[Entries provided Boundary: Start]

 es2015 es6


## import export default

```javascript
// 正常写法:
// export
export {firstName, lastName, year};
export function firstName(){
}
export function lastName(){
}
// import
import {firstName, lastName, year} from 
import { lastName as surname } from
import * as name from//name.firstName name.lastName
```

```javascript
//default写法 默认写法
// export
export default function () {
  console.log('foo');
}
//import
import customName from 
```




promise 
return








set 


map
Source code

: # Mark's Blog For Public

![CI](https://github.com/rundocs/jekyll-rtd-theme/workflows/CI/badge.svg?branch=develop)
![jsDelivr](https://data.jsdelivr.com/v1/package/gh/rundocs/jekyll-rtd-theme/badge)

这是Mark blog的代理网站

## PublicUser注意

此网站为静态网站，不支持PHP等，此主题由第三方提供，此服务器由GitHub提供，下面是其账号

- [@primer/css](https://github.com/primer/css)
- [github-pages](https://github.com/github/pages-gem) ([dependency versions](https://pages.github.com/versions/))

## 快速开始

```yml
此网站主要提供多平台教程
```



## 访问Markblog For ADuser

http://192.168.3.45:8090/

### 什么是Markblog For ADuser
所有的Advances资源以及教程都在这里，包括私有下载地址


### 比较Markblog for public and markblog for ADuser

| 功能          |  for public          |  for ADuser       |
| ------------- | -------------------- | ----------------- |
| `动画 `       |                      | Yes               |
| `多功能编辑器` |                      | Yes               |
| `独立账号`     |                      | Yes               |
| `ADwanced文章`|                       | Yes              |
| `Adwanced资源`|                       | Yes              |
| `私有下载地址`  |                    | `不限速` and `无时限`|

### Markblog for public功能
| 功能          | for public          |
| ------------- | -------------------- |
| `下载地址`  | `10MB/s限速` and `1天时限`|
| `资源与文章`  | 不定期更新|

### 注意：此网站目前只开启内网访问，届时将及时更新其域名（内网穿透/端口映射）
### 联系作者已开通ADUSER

[Entries provided Boundary: End]

Exercise description: From the entries above, restate word for word the lines from the line containing "- [@primer/css](https://github.com/primer/css)" to the line containing "### 注意：此网站目前只开", both ends included, and nothing more.

Reply:
- [@primer/css](https://github.com/primer/css)
- [github-pages](https://github.com/github/pages-gem) ([dependency versions](https://pages.github.com/versions/))

## 快速开始

```yml
此网站主要提供多平台教程
```



## 访问Markblog For ADuser

http://192.168.3.45:8090/

### 什么是Markblog For ADuser
所有的Advances资源以及教程都在这里，包括私有下载地址


### 比较Markblog for public and markblog for ADuser

| 功能          |  for public          |  for ADuser       |
| ------------- | -------------------- | ----------------- |
| `动画 `       |                      | Yes               |
| `多功能编辑器` |                      | Yes               |
| `独立账号`     |                      | Yes               |
| `ADwanced文章`|                       | Yes              |
| `Adwanced资源`|                       | Yes              |
| `私有下载地址`  |                    | `不限速` and `无时限`|

### Markblog for public功能
| 功能          | for public          |
| ------------- | -------------------- |
| `下载地址`  | `10MB/s限速` and `1天时限`|
| `资源与文章`  | 不定期更新|

### 注意：此网站目前只开启内网访问，届时将及时更新其域名（内网穿透/端口映射）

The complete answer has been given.